- Interactive map of Pleasant Hill, Texas
- Coordinates: 30°59′52″N 94°47′35″W﻿ / ﻿30.99778°N 94.79306°W
- Country: United States
- State: Texas
- County: Polk

Area
- • Total: 2.7 sq mi (7.0 km^{2})
- • Land: 2.6 sq mi (6.7 km^{2})
- • Water: 0.12 sq mi (0.3 km^{2})
- Elevation: 220 ft (67 m)

Population (2010)
- • Total: 522
- • Density: 200/sq mi (78/km^{2})
- Time zone: UTC-6 (Central (CST))
- • Summer (DST): UTC-5 (CDT)
- Zip Code: 75939
- GNIS feature ID: 2586972

= Pleasant Hill, Polk County, Texas =

Pleasant Hill is a census-designated place (CDP) in Polk County, Texas, United States. This was a new CDP for the 2010 census, with a population of 522.

==Geography==
The CDP has a total area of 2.7 sqmi, of which 0.1 sqmi is covered by water.

==Demographics==

Pleasant Hill first appeared as a census designated place in the 2010 U.S. census.

Historical population
| Census | Pop. | Note | %± |
| 2010 | 522 |  | — |
| 2020 | 610 |  | 16.9% |
U.S. Decennial Census 1850–1900 1910 1920 1930 1940 1950 1960 1970 1980 1990 2000 2010 2020

===2020 census===

Pleasant Hill CDP, Texas – Racial and ethnic composition Note: the US Census treats Hispanic/Latino as an ethnic category. This table excludes Latinos from the racial categories and assigns them to a separate category.

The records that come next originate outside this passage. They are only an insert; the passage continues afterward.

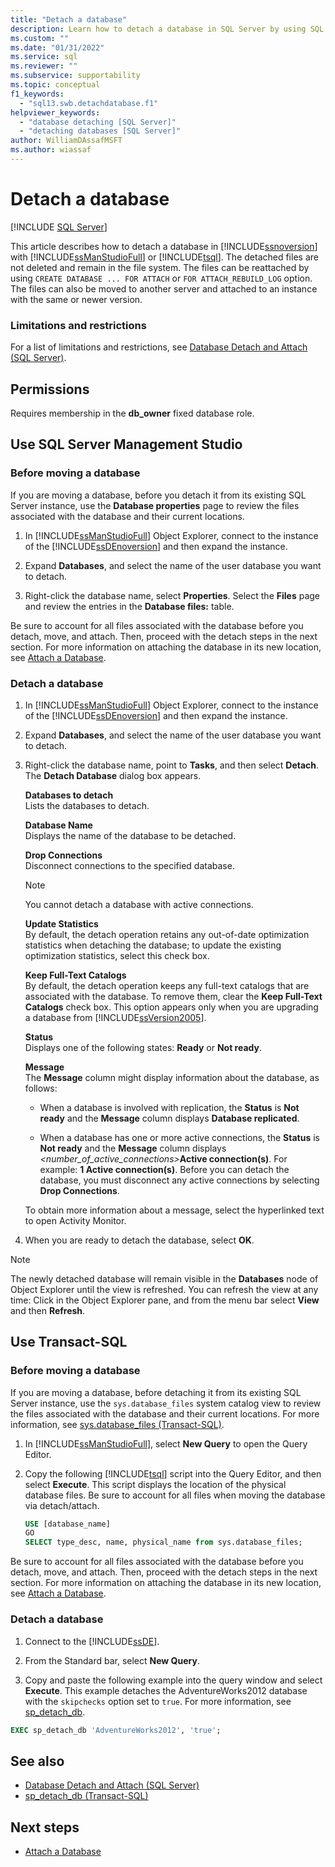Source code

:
```yaml
---
title: "Detach a database"
description: Learn how to detach a database in SQL Server by using SQL Server Management Studio or Transact-SQL. Files can be reattached or attached to another server.
ms.custom: ""
ms.date: "01/31/2022"
ms.service: sql
ms.reviewer: ""
ms.subservice: supportability
ms.topic: conceptual
f1_keywords: 
  - "sql13.swb.detachdatabase.f1"
helpviewer_keywords: 
  - "database detaching [SQL Server]"
  - "detaching databases [SQL Server]"
author: WilliamDAssafMSFT
ms.author: wiassaf
---
```

# Detach a database
 [!INCLUDE [SQL Server](../../includes/applies-to-version/sqlserver.md)]

  This article describes how to detach a database in [!INCLUDE[ssnoversion](../../includes/ssnoversion-md.md)] with [!INCLUDE[ssManStudioFull](../../includes/ssmanstudiofull-md.md)] or [!INCLUDE[tsql](../../includes/tsql-md.md)]. The detached files are not deleted and remain in the file system. The files can be reattached by using `CREATE DATABASE ... FOR ATTACH` or `FOR ATTACH_REBUILD_LOG` option. The files can also be moved to another server and attached to an instance with the same or newer version.  
  
###  <a name="Restrictions"></a> Limitations and restrictions  
 For a list of limitations and restrictions, see [Database Detach and Attach &#40;SQL Server&#41;](../../relational-databases/databases/database-detach-and-attach-sql-server.md).  
  
##  <a name="Permissions"></a> Permissions  
 Requires membership in the **db_owner** fixed database role.  
  
##  <a name="SSMSProcedure"></a> Use SQL Server Management Studio  
  
### Before moving a database

If you are moving a database, before you detach it from its existing SQL Server instance, use the **Database properties** page to review the files associated with the database and their current locations.
  
1.  In [!INCLUDE[ssManStudioFull](../../includes/ssmanstudiofull-md.md)] Object Explorer, connect to the instance of the [!INCLUDE[ssDEnoversion](../../includes/ssdenoversion-md.md)] and then expand the instance.  
  
2.  Expand **Databases**, and select the name of the user database you want to detach.  
  
3.  Right-click the database name, select **Properties**. Select the **Files** page and review the entries in the **Database files:** table.

Be sure to account for all files associated with the database before you detach, move, and attach. Then, proceed with the detach steps in the next section. For more information on attaching the database in its new location, see [Attach a Database](attach-a-database.md).

### Detach a database
  
1.  In [!INCLUDE[ssManStudioFull](../../includes/ssmanstudiofull-md.md)] Object Explorer, connect to the instance of the [!INCLUDE[ssDEnoversion](../../includes/ssdenoversion-md.md)] and then expand the instance.  
  
2.  Expand **Databases**, and select the name of the user database you want to detach.  
  
3.  Right-click the database name, point to **Tasks**, and then select **Detach**. The **Detach Database** dialog box appears.  
  
     **Databases to detach**  
     Lists the databases to detach.  
  
     **Database Name**  
     Displays the name of the database to be detached.  
  
     **Drop Connections**  
     Disconnect connections to the specified database.  
  
    > [!NOTE]  
    >  You cannot detach a database with active connections.  
  
     **Update Statistics**  
     By default, the detach operation retains any out-of-date optimization statistics when detaching the database; to update the existing optimization statistics, select this check box.  
  
     **Keep Full-Text Catalogs**  
     By default, the detach operation keeps any full-text catalogs that are associated with the database. To remove them, clear the **Keep Full-Text Catalogs** check box. This option appears only when you are upgrading a database from [!INCLUDE[ssVersion2005](../../includes/ssversion2005-md.md)].  
  
     **Status**  
     Displays one of the following states: **Ready** or **Not ready**.  
  
     **Message**  
     The **Message** column might display information about the database, as follows:  
  
    -   When a database is involved with replication, the **Status** is **Not ready** and the **Message** column displays **Database replicated**.  
  
    -   When a database has one or more active connections, the **Status** is **Not ready** and the **Message** column displays _<number_of_active_connections>_**Active connection(s)**. For example: **1 Active connection(s)**. Before you can detach the database, you must disconnect any active connections by selecting **Drop Connections**.  
  
     To obtain more information about a message, select the hyperlinked text to open Activity Monitor.  
  
4.  When you are ready to detach the database, select **OK**.  
  
> [!NOTE]  
>  The newly detached database will remain visible in the **Databases** node of Object Explorer until the view is refreshed. You can refresh the view at any time: Click in the Object Explorer pane, and from the menu bar select **View** and then **Refresh**.  
  
##  <a name="TsqlProcedure"></a> Use Transact-SQL  

### Before moving a database

If you are moving a database, before detaching it from its existing SQL Server instance, use the `sys.database_files` system catalog view to review the files associated with the database and their current locations. For more information, see [sys.database_files (Transact-SQL)](../system-catalog-views/sys-database-files-transact-sql.md).

1.  In [!INCLUDE[ssManStudioFull](../../includes/ssmanstudiofull-md.md)], select **New Query** to open the Query Editor.  
  
2.  Copy the following [!INCLUDE[tsql](../../includes/tsql-md.md)] script into the Query Editor, and then select **Execute**. This script displays the location of the physical database files. Be sure to account for all files when moving the database via detach/attach.  

    ```sql  
    USE [database_name] 
    GO  
    SELECT type_desc, name, physical_name from sys.database_files;
    ```  

Be sure to account for all files associated with the database before you detach, move, and attach. Then, proceed with the detach steps in the next section. For more information on attaching the database in its new location, see [Attach a Database](attach-a-database.md).
  
### Detach a database  
  
1.  Connect to the [!INCLUDE[ssDE](../../includes/ssde-md.md)].  
  
2.  From the Standard bar, select **New Query**.  
  
3.  Copy and paste the following example into the query window and select **Execute**. This example detaches the AdventureWorks2012 database with the `skipchecks` option set to `true`. For more information, see [sp_detach_db](../../relational-databases/system-stored-procedures/sp-detach-db-transact-sql.md).
  
```sql  
EXEC sp_detach_db 'AdventureWorks2012', 'true';  
```  
  
## See also  

- [Database Detach and Attach &#40;SQL Server&#41;](../../relational-databases/databases/database-detach-and-attach-sql-server.md)   
- [sp_detach_db &#40;Transact-SQL&#41;](../../relational-databases/system-stored-procedures/sp-detach-db-transact-sql.md)  

## Next steps

- [Attach a Database](../../relational-databases/databases/attach-a-database.md)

Hispanics/Latinos may be of any race.
| Race / Ethnicity (NH = Non-Hispanic) | Pop 2010 | Pop 2020 | % 2010 | % 2020 |
|---|---|---|---|---|
| White alone (NH) | 200 | 206 | 38.31% | 33.77% |
| Black or African American alone (NH) | 26 | 44 | 4.98% | 7.21% |
| Native American or Alaska Native alone (NH) | 0 | 0 | 0.00% | 0.00% |
| Asian alone (NH) | 3 | 11 | 0.57% | 1.80% |
| Native Hawaiian or Pacific Islander alone (NH) | 0 | 0 | 0.00% | 0.00% |
| Other race alone (NH) | 0 | 3 | 0.00% | 0.49% |
| Mixed race or multiracial (NH) | 4 | 8 | 0.77% | 1.31% |
| Hispanic or Latino (any race) | 289 | 338 | 55.36% | 55.41% |
| Total | 522 | 610 | 100.00% | 100.00% |

==Education==
Pleasant Hill is in the Corrigan-Camden Independent School District, which operates Corrigan-Camden High School.

The Texas Legislature designated Polk County as being within the boundary of Angelina College's district.